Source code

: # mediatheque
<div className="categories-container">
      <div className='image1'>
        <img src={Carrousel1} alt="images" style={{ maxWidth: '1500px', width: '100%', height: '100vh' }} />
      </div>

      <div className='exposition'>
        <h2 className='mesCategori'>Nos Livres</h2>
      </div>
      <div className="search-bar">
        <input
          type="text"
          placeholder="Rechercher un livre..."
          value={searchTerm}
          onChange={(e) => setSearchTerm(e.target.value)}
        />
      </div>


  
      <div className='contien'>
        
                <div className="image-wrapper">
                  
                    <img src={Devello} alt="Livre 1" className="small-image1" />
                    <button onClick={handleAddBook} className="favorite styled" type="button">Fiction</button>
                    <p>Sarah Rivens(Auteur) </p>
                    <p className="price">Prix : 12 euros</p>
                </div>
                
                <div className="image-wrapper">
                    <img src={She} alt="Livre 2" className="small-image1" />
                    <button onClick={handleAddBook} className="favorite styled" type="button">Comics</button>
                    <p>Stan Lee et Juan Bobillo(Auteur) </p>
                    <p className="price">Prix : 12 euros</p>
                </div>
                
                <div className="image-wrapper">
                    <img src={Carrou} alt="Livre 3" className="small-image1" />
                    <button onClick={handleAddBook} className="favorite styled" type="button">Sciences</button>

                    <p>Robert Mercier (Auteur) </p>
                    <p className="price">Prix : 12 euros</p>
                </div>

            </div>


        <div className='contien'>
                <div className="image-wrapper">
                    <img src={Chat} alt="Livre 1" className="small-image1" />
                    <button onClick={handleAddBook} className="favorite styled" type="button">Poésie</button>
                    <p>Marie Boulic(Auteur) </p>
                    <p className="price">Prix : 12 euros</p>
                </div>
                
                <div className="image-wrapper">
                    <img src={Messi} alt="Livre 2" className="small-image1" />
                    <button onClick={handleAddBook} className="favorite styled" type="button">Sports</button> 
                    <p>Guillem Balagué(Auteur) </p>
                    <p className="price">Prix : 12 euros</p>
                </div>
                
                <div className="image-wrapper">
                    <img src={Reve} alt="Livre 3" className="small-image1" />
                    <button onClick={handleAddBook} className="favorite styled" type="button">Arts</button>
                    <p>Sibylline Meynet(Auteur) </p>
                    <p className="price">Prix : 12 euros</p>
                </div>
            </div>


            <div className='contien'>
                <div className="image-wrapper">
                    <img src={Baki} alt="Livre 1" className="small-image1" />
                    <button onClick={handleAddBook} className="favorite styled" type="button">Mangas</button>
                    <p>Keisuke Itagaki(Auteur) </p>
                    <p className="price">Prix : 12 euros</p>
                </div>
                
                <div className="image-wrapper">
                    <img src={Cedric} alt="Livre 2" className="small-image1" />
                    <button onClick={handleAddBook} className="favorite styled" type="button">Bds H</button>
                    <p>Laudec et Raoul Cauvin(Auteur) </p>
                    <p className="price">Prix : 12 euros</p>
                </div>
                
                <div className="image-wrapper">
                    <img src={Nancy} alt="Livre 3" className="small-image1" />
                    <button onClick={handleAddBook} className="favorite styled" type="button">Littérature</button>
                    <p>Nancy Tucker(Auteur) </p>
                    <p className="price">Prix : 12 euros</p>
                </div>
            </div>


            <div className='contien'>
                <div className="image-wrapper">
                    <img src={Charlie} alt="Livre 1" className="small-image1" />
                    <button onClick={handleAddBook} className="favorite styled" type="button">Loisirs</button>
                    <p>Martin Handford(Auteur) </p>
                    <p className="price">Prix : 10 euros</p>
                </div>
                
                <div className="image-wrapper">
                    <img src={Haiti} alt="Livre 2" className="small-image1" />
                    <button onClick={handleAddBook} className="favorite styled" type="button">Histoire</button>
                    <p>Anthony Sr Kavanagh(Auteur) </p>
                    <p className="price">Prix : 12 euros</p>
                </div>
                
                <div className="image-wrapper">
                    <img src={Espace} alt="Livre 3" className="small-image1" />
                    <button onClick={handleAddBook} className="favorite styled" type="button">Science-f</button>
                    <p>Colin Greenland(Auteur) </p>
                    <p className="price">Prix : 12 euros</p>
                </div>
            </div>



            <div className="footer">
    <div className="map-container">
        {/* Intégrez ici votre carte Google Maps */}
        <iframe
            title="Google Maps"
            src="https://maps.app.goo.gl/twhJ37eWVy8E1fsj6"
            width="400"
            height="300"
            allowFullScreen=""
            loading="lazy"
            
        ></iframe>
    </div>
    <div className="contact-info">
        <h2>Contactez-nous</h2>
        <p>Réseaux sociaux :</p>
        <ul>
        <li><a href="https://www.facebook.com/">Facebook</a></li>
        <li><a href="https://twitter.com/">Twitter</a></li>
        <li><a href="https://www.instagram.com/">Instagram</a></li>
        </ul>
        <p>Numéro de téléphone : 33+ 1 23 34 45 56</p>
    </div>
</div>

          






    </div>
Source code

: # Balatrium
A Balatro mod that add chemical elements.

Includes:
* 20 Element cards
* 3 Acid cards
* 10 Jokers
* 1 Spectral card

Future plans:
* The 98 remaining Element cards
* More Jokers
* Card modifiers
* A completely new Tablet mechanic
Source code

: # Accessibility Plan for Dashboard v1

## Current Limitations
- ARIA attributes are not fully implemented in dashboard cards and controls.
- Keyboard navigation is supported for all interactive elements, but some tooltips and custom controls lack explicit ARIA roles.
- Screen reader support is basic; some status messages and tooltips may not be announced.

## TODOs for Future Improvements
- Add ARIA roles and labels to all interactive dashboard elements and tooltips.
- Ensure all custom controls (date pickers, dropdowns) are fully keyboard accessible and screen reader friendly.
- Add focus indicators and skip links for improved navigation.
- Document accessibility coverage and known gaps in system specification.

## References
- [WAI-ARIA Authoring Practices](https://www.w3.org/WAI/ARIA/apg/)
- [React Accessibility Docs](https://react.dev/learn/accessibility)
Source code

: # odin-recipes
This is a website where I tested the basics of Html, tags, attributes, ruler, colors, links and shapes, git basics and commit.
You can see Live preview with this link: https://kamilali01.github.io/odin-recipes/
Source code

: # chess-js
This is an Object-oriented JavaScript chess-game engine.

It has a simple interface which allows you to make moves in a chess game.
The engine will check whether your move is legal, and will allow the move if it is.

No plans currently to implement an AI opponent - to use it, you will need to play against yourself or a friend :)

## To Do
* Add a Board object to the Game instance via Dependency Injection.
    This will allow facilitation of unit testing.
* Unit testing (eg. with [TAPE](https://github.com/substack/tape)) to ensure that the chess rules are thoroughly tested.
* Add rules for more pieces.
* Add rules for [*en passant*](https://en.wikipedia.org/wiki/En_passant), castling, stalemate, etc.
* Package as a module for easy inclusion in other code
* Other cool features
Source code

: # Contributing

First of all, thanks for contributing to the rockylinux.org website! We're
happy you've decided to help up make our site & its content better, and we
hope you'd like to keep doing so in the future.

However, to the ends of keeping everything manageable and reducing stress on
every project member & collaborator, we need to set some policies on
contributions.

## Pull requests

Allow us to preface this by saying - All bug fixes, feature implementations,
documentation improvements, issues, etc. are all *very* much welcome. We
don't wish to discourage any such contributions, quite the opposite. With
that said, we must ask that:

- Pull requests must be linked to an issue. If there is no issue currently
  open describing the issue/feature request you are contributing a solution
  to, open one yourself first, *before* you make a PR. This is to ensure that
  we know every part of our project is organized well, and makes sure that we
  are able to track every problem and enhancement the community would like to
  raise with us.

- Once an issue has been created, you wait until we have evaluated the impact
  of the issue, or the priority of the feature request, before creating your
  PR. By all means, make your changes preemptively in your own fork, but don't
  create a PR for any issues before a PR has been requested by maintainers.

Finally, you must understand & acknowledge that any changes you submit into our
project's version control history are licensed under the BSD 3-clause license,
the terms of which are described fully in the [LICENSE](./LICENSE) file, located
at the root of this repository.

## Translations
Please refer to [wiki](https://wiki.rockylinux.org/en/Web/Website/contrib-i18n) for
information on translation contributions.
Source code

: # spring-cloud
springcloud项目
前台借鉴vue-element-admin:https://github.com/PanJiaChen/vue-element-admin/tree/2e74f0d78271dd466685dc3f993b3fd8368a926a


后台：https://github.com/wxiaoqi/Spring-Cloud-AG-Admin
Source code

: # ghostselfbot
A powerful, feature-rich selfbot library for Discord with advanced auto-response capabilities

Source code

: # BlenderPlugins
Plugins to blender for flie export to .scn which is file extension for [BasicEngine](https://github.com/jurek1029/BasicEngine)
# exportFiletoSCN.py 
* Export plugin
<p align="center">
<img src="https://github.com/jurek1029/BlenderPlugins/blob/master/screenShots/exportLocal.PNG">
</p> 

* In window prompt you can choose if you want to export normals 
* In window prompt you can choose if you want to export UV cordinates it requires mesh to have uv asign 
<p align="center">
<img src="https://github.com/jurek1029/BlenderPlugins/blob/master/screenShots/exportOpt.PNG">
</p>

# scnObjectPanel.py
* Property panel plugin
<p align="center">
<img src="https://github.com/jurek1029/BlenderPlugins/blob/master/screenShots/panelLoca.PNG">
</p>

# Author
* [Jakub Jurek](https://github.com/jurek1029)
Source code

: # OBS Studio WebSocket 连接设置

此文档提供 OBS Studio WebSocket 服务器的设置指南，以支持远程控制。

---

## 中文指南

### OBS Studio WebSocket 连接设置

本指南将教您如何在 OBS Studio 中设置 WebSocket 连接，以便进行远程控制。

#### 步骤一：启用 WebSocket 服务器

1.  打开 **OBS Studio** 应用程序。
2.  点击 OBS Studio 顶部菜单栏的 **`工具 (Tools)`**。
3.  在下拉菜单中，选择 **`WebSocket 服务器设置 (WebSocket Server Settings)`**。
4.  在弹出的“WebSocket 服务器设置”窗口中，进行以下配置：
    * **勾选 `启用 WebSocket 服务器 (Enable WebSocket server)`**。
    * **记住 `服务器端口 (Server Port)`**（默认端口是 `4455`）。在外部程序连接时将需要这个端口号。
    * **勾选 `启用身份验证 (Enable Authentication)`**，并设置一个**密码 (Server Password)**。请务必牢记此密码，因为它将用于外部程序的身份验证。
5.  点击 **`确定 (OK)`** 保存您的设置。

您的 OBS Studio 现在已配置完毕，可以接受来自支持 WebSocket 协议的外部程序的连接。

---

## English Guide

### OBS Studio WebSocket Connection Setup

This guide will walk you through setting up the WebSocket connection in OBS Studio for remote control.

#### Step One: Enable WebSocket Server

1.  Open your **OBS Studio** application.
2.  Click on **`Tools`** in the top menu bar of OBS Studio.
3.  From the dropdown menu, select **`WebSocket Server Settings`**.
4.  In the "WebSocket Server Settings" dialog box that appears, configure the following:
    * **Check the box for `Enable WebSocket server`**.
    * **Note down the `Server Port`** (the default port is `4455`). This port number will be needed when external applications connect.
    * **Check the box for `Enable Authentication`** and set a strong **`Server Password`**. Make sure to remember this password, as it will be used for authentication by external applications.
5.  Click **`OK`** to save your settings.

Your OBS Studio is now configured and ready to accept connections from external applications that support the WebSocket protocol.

_ _ _ _ _ _ _

▶ _PROBLEM_
In the entries above, find the lines containing the word "rockylinux" and say how many there are, with no other words.

▶ _PROBLEM SOLUTION_
2